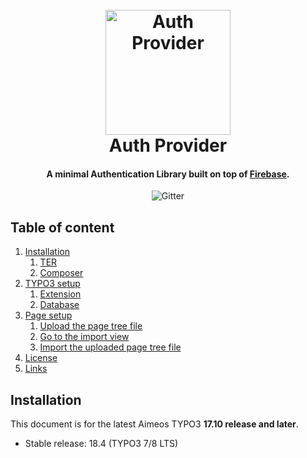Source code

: 
<h1 align="center">
  <br>
  <img src="https://github.com/barnoy1/authprovider/wiki/images/logo.png" 
  alt="Auth Provider" width="200">
  <br>
  Auth Provider
  <br>
</h1>

<h4 align="center">A minimal Authentication Library built on 
top of <a href="https://firebase.google.com" target="_blank">Firebase</a>.</h4>

<p align="center">
  <img src="https://img.shields.io/badge/version-1.0-blue.svg"
           alt="Gitter">
</p>

## Table of content

1. [Installation](#installation)
    1. [TER](#typo3-extension-repository)
    2. [Composer](#composer)
2. [TYPO3 setup](#typo3-setup)
    1. [Extension](#extension)
    2. [Database](#database)
3. [Page setup](#page-setup)
    1. [Upload the page tree file](#upload-the-page-tree-file)
    2. [Go to the import view](#go-to-the-import-view)
    3. [Import the uploaded page tree file](#import-the-uploaded-page-tree-file)
4. [License](#license)
5. [Links](#links)

## Installation

This document is for the latest Aimeos TYPO3 **17.10 release and later**.

- Stable release: 18.4 (TYPO3 7/8 LTS)



[logo]: https://github.com/barnoy1/authprovider/wiki/images/logo.png "Logo Title"
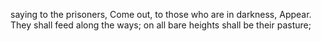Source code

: saying to the prisoners, Come out, to those who are in darkness, Appear. They shall feed along the ways; on all bare heights shall be their pasture;
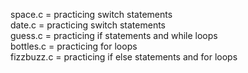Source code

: space.c = practicing switch statements  
date.c = practicing switch statements  
guess.c = practicing if statements and while loops  
bottles.c = practicing for loops  
fizzbuzz.c = practicing if else statements and for loops  
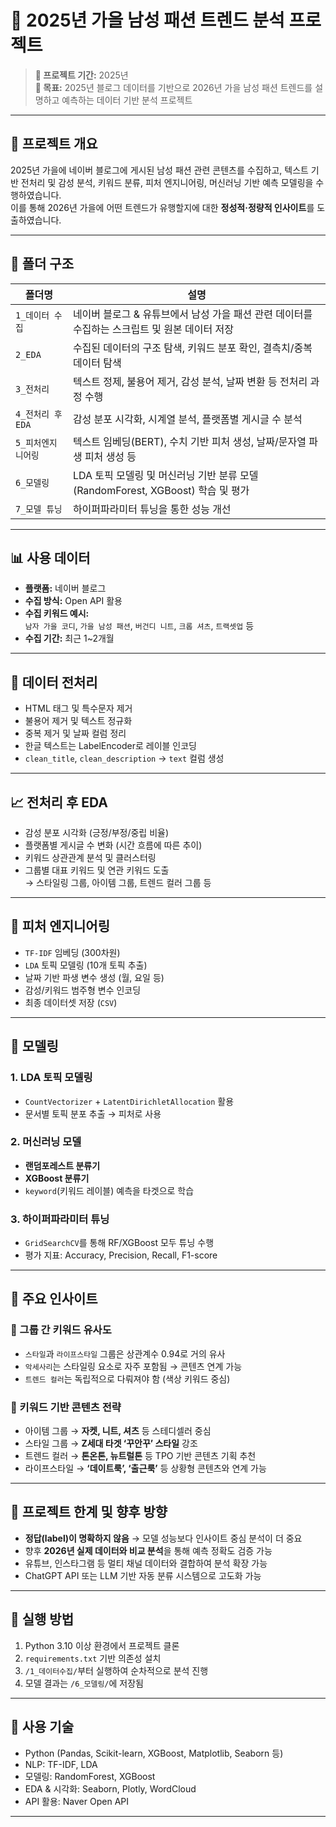 # 👔 2025년 가을 남성 패션 트렌드 분석 프로젝트

> **📅 프로젝트 기간:** 2025년  
> **🎯 목표:** 2025년 블로그 데이터를 기반으로 2026년 가을 남성 패션 트렌드를 설명하고 예측하는 데이터 기반 분석 프로젝트

---

## 📌 프로젝트 개요

2025년 가을에 네이버 블로그에 게시된 남성 패션 관련 콘텐츠를 수집하고, 텍스트 기반 전처리 및 감성 분석, 키워드 분류, 피처 엔지니어링, 머신러닝 기반 예측 모델링을 수행하였습니다.  
이를 통해 2026년 가을에 어떤 트렌드가 유행할지에 대한 **정성적·정량적 인사이트**를 도출하였습니다.

---

## 📁 폴더 구조
| 폴더명           | 설명                                                        |
| ------------- | --------------------------------------------------------- |
| `1_데이터 수집`    | 네이버 블로그 & 유튜브에서 남성 가을 패션 관련 데이터를 수집하는 스크립트 및 원본 데이터 저장    |
| `2_EDA`       | 수집된 데이터의 구조 탐색, 키워드 분포 확인, 결측치/중복 데이터 탐색                  |
| `3_전처리`       | 텍스트 정제, 불용어 제거, 감성 분석, 날짜 변환 등 전처리 과정 수행                  |
| `4_전처리 후 EDA` | 감성 분포 시각화, 시계열 분석, 플랫폼별 게시글 수 분석                          |
| `5_피처엔지니어링`   | 텍스트 임베딩(BERT), 수치 기반 피처 생성, 날짜/문자열 파생 피처 생성 등             |
| `6_모델링`       | LDA 토픽 모델링 및 머신러닝 기반 분류 모델(RandomForest, XGBoost) 학습 및 평가 |
| `7_모델 튜닝`     | 하이퍼파라미터 튜닝을 통한 성능 개선                |


---

## 📊 사용 데이터

- **플랫폼:** 네이버 블로그
- **수집 방식:** Open API 활용
- **수집 키워드 예시:**  
  `남자 가을 코디`, `가을 남성 패션`, `버건디 니트`, `크롭 셔츠`, `트랙셋업` 등  
- **수집 기간:** 최근 1~2개월

---

## 🧹 데이터 전처리

- HTML 태그 및 특수문자 제거
- 불용어 제거 및 텍스트 정규화
- 중복 제거 및 날짜 컬럼 정리
- 한글 텍스트는 LabelEncoder로 레이블 인코딩
- `clean_title`, `clean_description` → `text` 컬럼 생성

---

## 📈 전처리 후 EDA

- 감성 분포 시각화 (긍정/부정/중립 비율)
- 플랫폼별 게시글 수 변화 (시간 흐름에 따른 추이)
- 키워드 상관관계 분석 및 클러스터링
- 그룹별 대표 키워드 및 연관 키워드 도출  
  → 스타일링 그룹, 아이템 그룹, 트렌드 컬러 그룹 등

---

## 🔧 피처 엔지니어링

- `TF-IDF` 임베딩 (300차원)
- `LDA` 토픽 모델링 (10개 토픽 추출)
- 날짜 기반 파생 변수 생성 (월, 요일 등)
- 감성/키워드 범주형 변수 인코딩
- 최종 데이터셋 저장 (`CSV`)

---

## 🤖 모델링

### 1. LDA 토픽 모델링
- `CountVectorizer` + `LatentDirichletAllocation` 활용
- 문서별 토픽 분포 추출 → 피처로 사용

### 2. 머신러닝 모델
- **랜덤포레스트 분류기**
- **XGBoost 분류기**
- `keyword`(키워드 레이블) 예측을 타겟으로 학습

### 3. 하이퍼파라미터 튜닝
- `GridSearchCV`를 통해 RF/XGBoost 모두 튜닝 수행
- 평가 지표: Accuracy, Precision, Recall, F1-score

---

## 📌 주요 인사이트

### 📍 그룹 간 키워드 유사도
- `스타일`과 `라이프스타일` 그룹은 상관계수 0.94로 거의 유사
- `악세사리`는 스타일링 요소로 자주 포함됨 → 콘텐츠 연계 가능
- `트렌드 컬러`는 독립적으로 다뤄져야 함 (색상 키워드 중심)

### 📍 키워드 기반 콘텐츠 전략
- 아이템 그룹 → **자켓, 니트, 셔츠** 등 스테디셀러 중심
- 스타일 그룹 → **Z세대 타겟 ‘꾸안꾸’ 스타일** 강조
- 트렌드 컬러 → **톤온톤, 뉴트럴톤** 등 TPO 기반 콘텐츠 기획 추천
- 라이프스타일 → **‘데이트룩’, ‘출근룩’** 등 상황형 콘텐츠와 연계 가능

---

## 🔮 프로젝트 한계 및 향후 방향

- **정답(label)이 명확하지 않음** → 모델 성능보다 인사이트 중심 분석이 더 중요
- 향후 **2026년 실제 데이터와 비교 분석**을 통해 예측 정확도 검증 가능
- 유튜브, 인스타그램 등 멀티 채널 데이터와 결합하여 분석 확장 가능
- ChatGPT API 또는 LLM 기반 자동 분류 시스템으로 고도화 가능

---

## 🚀 실행 방법

1. Python 3.10 이상 환경에서 프로젝트 클론
2. `requirements.txt` 기반 의존성 설치
3. `/1_데이터수집/`부터 실행하여 순차적으로 분석 진행
4. 모델 결과는 `/6_모델링/`에 저장됨

---

## 📌 사용 기술

- Python (Pandas, Scikit-learn, XGBoost, Matplotlib, Seaborn 등)
- NLP: TF-IDF, LDA
- 모델링: RandomForest, XGBoost
- EDA & 시각화: Seaborn, Plotly, WordCloud
- API 활용: Naver Open API

---



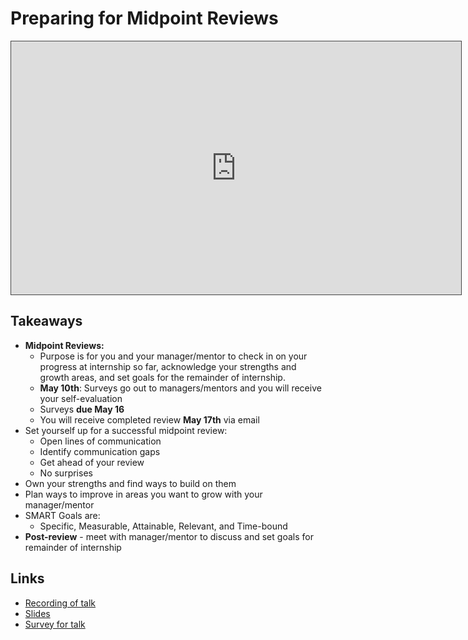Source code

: # Preparing for Midpoint Reviews

<iframe src="https://adaacademy.hosted.panopto.com/Panopto/Pages/Embed.aspx?id=416f939a-d75f-4229-ba05-acfd016a1666&autoplay=false&offerviewer=true&showtitle=true&showbrand=false&start=0&interactivity=all" height="405" width="720" style="border: 1px solid #464646;" allowfullscreen allow="autoplay"></iframe>

## Takeaways

* **Midpoint Reviews:** 
  * Purpose is for you and your manager/mentor to check in on your progress at internship so far, acknowledge your strengths and growth areas, and set goals for the remainder of internship. 
  * **May 10th**: Surveys go out to managers/mentors and you will receive your self-evaluation
  * Surveys **due May 16**
  * You will receive completed review **May 17th** via email
* Set yourself up for a successful midpoint review: 
  * Open lines of communication
  * Identify communication gaps
  * Get ahead of your review
  * No surprises
* Own your strengths and find ways to build on them
* Plan ways to improve in areas you want to grow with your manager/mentor
* SMART Goals are: 
  * Specific, Measurable, Attainable, Relevant, and Time-bound
* **Post-review** - meet with manager/mentor to discuss and set goals for remainder of internship

## Links

* [Recording of talk](https://adaacademy.hosted.panopto.com/Panopto/Pages/Viewer.aspx?id=416f939a-d75f-4229-ba05-acfd016a1666)
* [Slides](https://docs.google.com/presentation/d/1JvZ9UvVjDgdnO4rh9KZn_68K5dhe2nyye1HlUBIScPU/edit#slide=id.g83a942fbda_0_0)
* [Survey for talk](https://docs.google.com/forms/d/e/1FAIpQLSchuBuEnlCQ5FQUVevO3lcBVT30iPuYpSyXmsN3yID3u1KnVw/viewform?usp=sf_link)
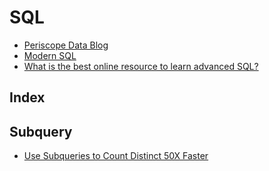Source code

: # SQL

* [Periscope Data Blog](https://www.periscopedata.com/blog/)
* [Modern SQL](http://modern-sql.com/)
* [What is the best online resource to learn advanced SQL?](https://news.ycombinator.com/item?id=13417326)

## Index

## Subquery

* [Use Subqueries to Count Distinct 50X Faster](https://www.periscopedata.com/blog/use-subqueries-to-count-distinct-50x-faster.html)
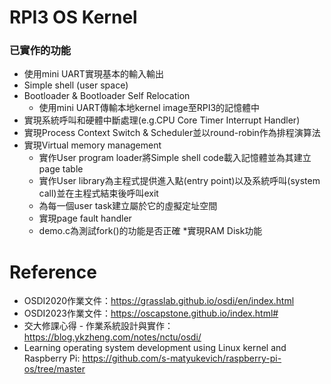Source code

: # RPI3 OS Kernel
### 已實作的功能
* 使用mini UART實現基本的輸入輸出
* Simple shell (user space)
* Bootloader & Bootloader Self Relocation
  * 使用mini UART傳輸本地kernel image至RPI3的記憶體中
* 實現系統呼叫和硬體中斷處理(e.g.CPU Core Timer Interrupt Handler)
* 實現Process Context Switch & Scheduler並以round-robin作為排程演算法
* 實現Virtual memory management
  * 實作User program loader將Simple shell code載入記憶體並為其建立page table
  * 實作User library為主程式提供進入點(entry point)以及系統呼叫(system call)並在主程式結束後呼叫exit
  * 為每一個user task建立屬於它的虛擬定址空間
  * 實現page fault handler
  * demo.c為測試fork()的功能是否正確
*實現RAM Disk功能
# Reference
* OSDI2020作業文件：https://grasslab.github.io/osdi/en/index.html
* OSDI2023作業文件：https://oscapstone.github.io/index.html#
* 交大修課心得 - 作業系統設計與實作：https://blog.ykzheng.com/notes/nctu/osdi/
* Learning operating system development using Linux kernel and Raspberry Pi: https://github.com/s-matyukevich/raspberry-pi-os/tree/master

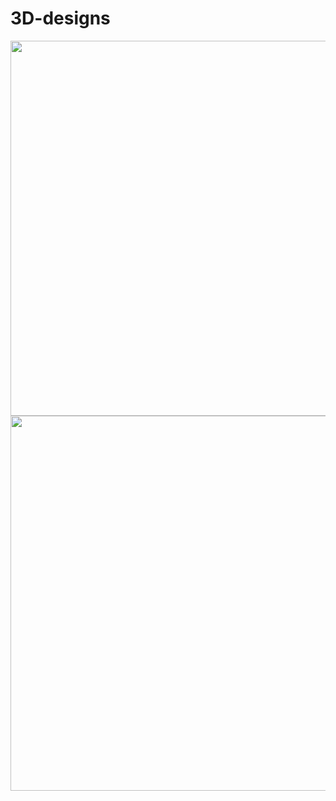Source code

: # 3D-designs
<p align="center">
<img src="https://github.com/NoushinTasnim/3D-designs/blob/main/805.png" width="600"/>

<img src="https://github.com/NoushinTasnim/3D-designs/blob/main/untitled.png" width="600"/>

</p>
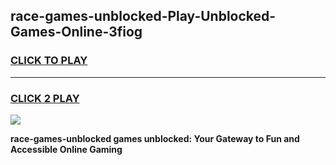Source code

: 
## race-games-unblocked-Play-Unblocked-Games-Online-3fiog
<h3>
<a href="https://premium76.site?title=race-games-unblocked&ref=24A">CLICK TO PLAY</a></h3>
<hr>

<h3>
<a href="https://premium76.site?title=race-games-unblocked&ref=24A">CLICK 2 PLAY</a>
  
</h3>

<a href="https://premium76.site?title=race-games-unblocked&ref=24A"><img src="https://clearcache.store/games.png"></a>


**race-games-unblocked games unblocked: Your Gateway to Fun and Accessible Online Gaming**
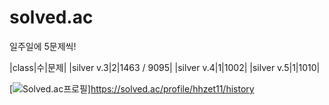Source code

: # solved.ac
일주일에 5문제씩!


|class|수|문제|
|silver v.3|2|1463 / 9095|
|silver v.4|1|1002|
|silver v.5|1|1010|

[![Solved.ac프로필](http://mazassumnida.wtf/api/generate_badge?boj=)]https://solved.ac/profile/hhzet11/history
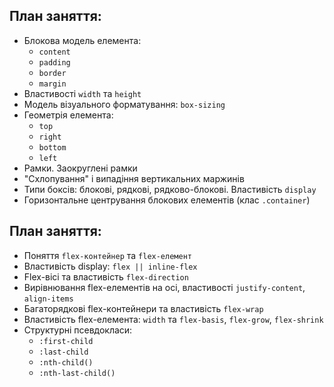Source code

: ## План заняття:

- Блокова модель елемента:
  - `content`
  - `padding`
  - `border`
  - `margin`
- Властивості `width` та `height`
- Модель візуального форматування: `box-sizing`
- Геометрія елемента:
  - `top`
  - `right`
  - `bottom`
  - `left`
- Рамки. Заокруглені рамки
- "Схлопування" і випадіння вертикальних маржинів
- Типи боксів: блокові, рядкові, рядково-блокові. Властивість `display`
- Горизонтальне центрування блокових елементів (клас `.container`)

## План заняття:

- Поняття `flex-контейнер` та `flex-елемент`
- Властивість display: `flex || inline-flex`
- Flex-вісі та властивість `flex-direction`
- Вирівнювання flex-елементів на осі, властивості `justify-content`,
  `align-items`
- Багаторядкові flex-контейнери та властивість `flex-wrap`
- Властивість flex-елемента: `width` та `flex-basis`, `flex-grow`, `flex-shrink`
- Структурні псевдокласи:
  - `:first-сhild`
  - `:last-сhild`
  - `:nth-child()`
  - `:nth-last-child()`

-*-

Whatever lies between the first line of the data and the line holding "5. [Links](#links)", inclusive, should be repeated exactly, apart from the pictures.

Source code

: 
<h1 align="center">
  <br>
  <img src="https://github.com/barnoy1/authprovider/wiki/images/logo.png" 
  alt="Auth Provider" width="200">
  <br>
  Auth Provider
  <br>
</h1>

<h4 align="center">A minimal Authentication Library built on 
top of <a href="https://firebase.google.com" target="_blank">Firebase</a>.</h4>

<p align="center">
  <img src="https://img.shields.io/badge/version-1.0-blue.svg"
           alt="Gitter">
</p>

## Table of content

1. [Installation](#installation)
    1. [TER](#typo3-extension-repository)
    2. [Composer](#composer)
2. [TYPO3 setup](#typo3-setup)
    1. [Extension](#extension)
    2. [Database](#database)
3. [Page setup](#page-setup)
    1. [Upload the page tree file](#upload-the-page-tree-file)
    2. [Go to the import view](#go-to-the-import-view)
    3. [Import the uploaded page tree file](#import-the-uploaded-page-tree-file)
4. [License](#license)
5. [Links](#links)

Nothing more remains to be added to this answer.